On Jan. 16, a federal bankruptcy judge approved the $451 million sale of the Pinnacle Group’s 5,100-unit rent-stabilized apartment portfolio to Summit Properties USA, rejecting an eleventh-hour attempt by New York City Mayor Zohran Mamdani to delay the deal.
Mamdani, who took office on Jan. 1, had made housing affordability a signature policy of his campaign. Prior to the election, he issued a four-part plan to address the affordability crisis, with rent freezes and cracking down on wayward landlords key components.
On his first day in office, Mamdani held a press conference announcing his goal of intervening in the Pinnacle-Summit sale, as part of a wider unveiling of his administration’s approach to making housing more affordable.
The legal ruling marks a chaotic end to the Pinnacle bankruptcy drama, but the courtroom arguments exposed a deeper structural fracture in the city’s housing economics.
While the mayor’s legal team argued that Summit lacked the financial capacity to cure thousands of code violations, the proceedings laid bare a stark reality: Under current market conditions, rent control may disincentive landlords from providing proper upkeep of their properties, putting those two components of the administration’s housing plan at odds with each other.
The challenging economics of rent stabilization
The Pinnacle sale price — nearly 45% below the portfolio’s 2021 valuation stated in court documents — signals that investors see little path to profitability.
This collapse in value mirrors broader trends identified by the Harvard Joint Center for Housing Studies (JCHS). In a 2025 report, JCHS noted that “steep increases in insurance premiums and property taxes” are squeezing property owners nationwide. Specifically, insurance premiums jumped 57% between 2019 and 2024, while property taxes rose 12% from 2021 to 2023, according to the report.
Rent control involves government intervention to limit how much landlords can charge for rent on certain properties, aiming to stabilize costs for tenants by curbing rent increases.
For rent-stabilized property owners unable to pass increasing insurance and property tax costs on to tenants, the result is often insolvency.
The National Multifamily Housing Council (NMHC), a trade association representing the multifamily housing industry, told Scotsman Guide that when “operating expenses are rising at a faster pace than rents,” housing providers are forced to “defer capital expenditures,” leading to the physical deterioration of properties.
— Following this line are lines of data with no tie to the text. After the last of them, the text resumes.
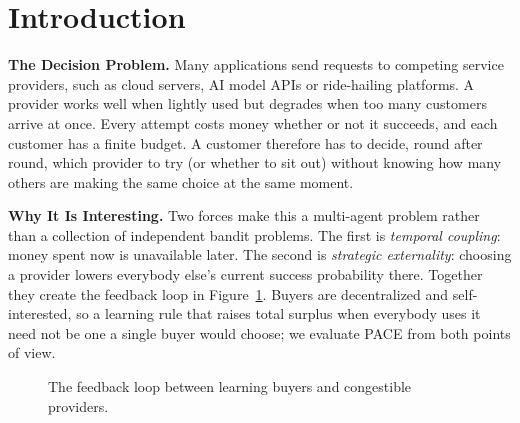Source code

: \documentclass{article}
\begin{document}
\section{Introduction}
\textbf{The Decision Problem.} Many applications send requests to competing service providers, such as cloud servers, AI model APIs or ride-hailing platforms. A provider works well when lightly used but degrades when too many customers arrive at once. Every attempt costs money whether or not it succeeds, and each customer has a finite budget. A customer therefore has to decide, round after round, which provider to try (or whether to sit out) without knowing how many others are making the same choice at the same moment.

\textbf{Why It Is Interesting.} Two forces make this a multi-agent problem rather than a collection of independent bandit problems. The first is \emph{temporal coupling}: money spent now is unavailable later. The second is \emph{strategic externality}: choosing a provider lowers everybody else's current success probability there. Together they create the feedback loop in Figure~\ref{fig:loop}. Buyers are decentralized and self-interested, so a learning rule that raises total surplus when everybody uses it need not be one a single buyer would choose; we evaluate PACE from both points of view.

\begin{figure}[h]
\centering
{}
\caption{The feedback loop between learning buyers and congestible providers.}
\label{fig:loop}
\end{figure}
\end{document}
By all accounts, Pinnacle’s properties are suffering from disrepair, sometimes even extreme neglect. In a letter submitted to the court, one tenant, a teacher living with his wife and child, complained of “blood and urine” covering the apartment and a “fridge full of maggots” when he had moved in.
All told, court documents show Pinnacle amassed over 5,000 code violations totaling $12.7 million in fines for the poor conditions in the 93 buildings under its management.
The Mamdani administration argued that due to the buildings’ poor conditions, the capital required to ameliorate the situation, combined with reduced profits imposed by the government’s rent regulations, meant Summit would be unable to operate the properties in the black at the $451 million sale price.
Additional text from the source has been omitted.